"Altıncı his" olarak bilinen kavramı bilimsel olarak irdeleyebilmek için, öncelikle işlevsel bir "6. his" tanımı yapmamız gerekmektedir. Eğer bu sözcüğü "gelecekte olacakları öngörmek", "falcılık", "astroloji" gibi sahtebilimsel yaklaşımlarla ilişkili bir kavram olarak kullanıyorsak, en başından net bir şekilde söyleyebiliriz ki modern bilim ile ortaya konmuş veriler dahilinde böyle bir yeti bilimsel olarak tamamen geçersizdir.
Mistisizm ile ilgili sayısız bilimsel araştırma ve deneme yapıldı ve halen de süren araştırmalar ve halka açık mistik araştırma davetleri bulunuyor. Ancak bugüne kadar mistik güçleri olduğunu iddia eden insanlar içinde, bu mistik güçlerini deneysel koşullar altında ispatlayabilen tek bir insan dahi çıkmadı.
Öte yandan, alışageldiğimiz beş duyunun (görme, koklama, duyma, tatma, dokunma) yardımıyla, bariz olmayan uyaranları önceden tespit edebilmekten söz ediyorsanız, bunu bilimsel olarak incelemek mümkündür. Örneğin ıssız bir sokakta, takip edildiğimizi ya da arkamızda birinin olduğunu gerçekten de hissedebiliriz.
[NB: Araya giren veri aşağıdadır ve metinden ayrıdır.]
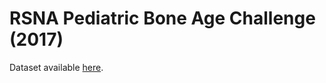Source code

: # RSNA Pediatric Bone Age Challenge (2017)

Dataset available [here](https://www.rsna.org/rsnai/ai-image-challenge/rsna-pediatric-bone-age-challenge-2017).
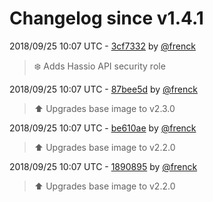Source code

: # Changelog since v1.4.1

2018/09/25 10:07 UTC - [3cf7332](https://github.com/hassio-addons/addon-ftp/commit/3cf7332d58c7f971352ecbd2978305b2216aa687) by [@frenck](https://github.com/frenck)
> :snowflake: Adds Hassio API security role 

2018/09/25 10:07 UTC - [87bee5d](https://github.com/hassio-addons/addon-ftp/commit/87bee5de2150bcd0977577fb6f491949ee81b883) by [@frenck](https://github.com/frenck)
> :arrow_up: Upgrades base image to v2.3.0 

2018/09/25 10:07 UTC - [be610ae](https://github.com/hassio-addons/addon-ftp/commit/be610ae102f798751aa9a0b74cb7a9e7b28bd8a8) by [@frenck](https://github.com/frenck)
> :arrow_up: Upgrades base image to v2.2.0 

2018/09/25 10:07 UTC - [1890895](https://github.com/hassio-addons/addon-ftp/commit/1890895574ac5d23d7335dcfc8b524e1e33ca7b2) by [@frenck](https://github.com/frenck)
> :arrow_up: Upgrades base image to v2.2.0 

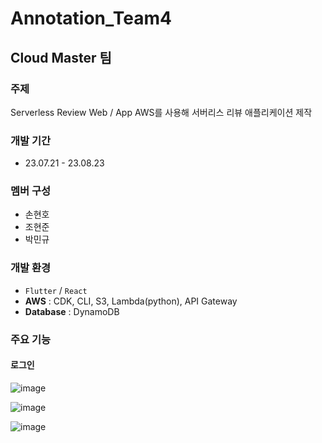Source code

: # Annotation_Team4
## Cloud Master 팀

### 주제
Serverless Review Web / App
AWS를 사용해 서버리스 리뷰 애플리케이션 제작
<br>

### 개발 기간
* 23.07.21 - 23.08.23

### 멤버 구성
- 손현호
- 조현준
- 박민규

### 개발 환경
- `Flutter` / `React`
- **AWS** : CDK, CLI, S3, Lambda(python), API Gateway
- **Database** : DynamoDB

### 주요 기능
#### 로그인
![image](https://github.com/project-serverless/Annotation_Team4/assets/121424132/4264d74a-7fca-461a-89bc-739629081648)

![image](https://github.com/project-serverless/Annotation_Team4/assets/121424132/a505bd96-349a-4e32-aedb-99c33b27b97b)




![image](https://github.com/project-serverless/Annotation_Team4/assets/121424132/031da47f-15f7-41e8-a92b-997c1d5657de)
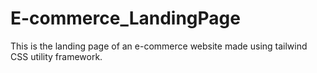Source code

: # E-commerce_LandingPage
This is the landing page of an e-commerce website made using tailwind CSS utility framework. 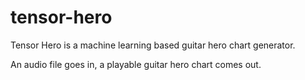 # tensor-hero

Tensor Hero is a machine learning based guitar hero chart generator.

An audio file goes in, a playable guitar hero chart comes out.
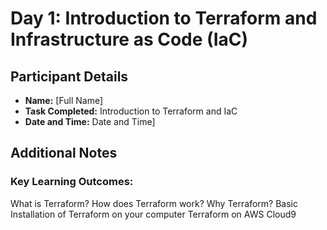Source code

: # Day 1: Introduction to Terraform and Infrastructure as Code (IaC)

## Participant Details
- **Name:** [Full Name]
- **Task Completed:** Introduction to Terraform and IaC
- **Date and Time:** Date and Time]

## Additional Notes
### Key Learning Outcomes:

What is Terraform?
How does Terraform work?
Why Terraform?
Basic Installation of Terraform on your computer
Terraform on AWS Cloud9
Benzer şekilde, rüyalarımızda olan bir şeyi gerçek hayatta yaşayabiliriz.
Ayak sesi duymadan ve takip edildiğimize dair bir veri olmaksızın bunu nasıl yapabiliriz? Rüyalarımız nasıl gerçek olur? İşte bu noktada, bilim devreye girer.
Duyu Dışı Algılama
Arkamızdan geleni görmeyip, duymamamıza rağmen hissedebilmemizin birçok nedeni olabilir. Bu sebeplerden en güçlüsü, bizim "duymuyor", "görmüyor", "kokusunu almıyor" olmamızın, gerçekten duymadığımız, görmediğimiz veya kokusunu almadığı anlamına gelmediğidir. Bu tip bilinçsiz olarak algıladığımız duyuların toplamına (ve hatta "mistik güç" olarak lanse edilmeye çalışılan diğer algılara da), bilimsel analizlerde, Duyu Dışı Algı (Extrasensory Perception) adı veriliyor.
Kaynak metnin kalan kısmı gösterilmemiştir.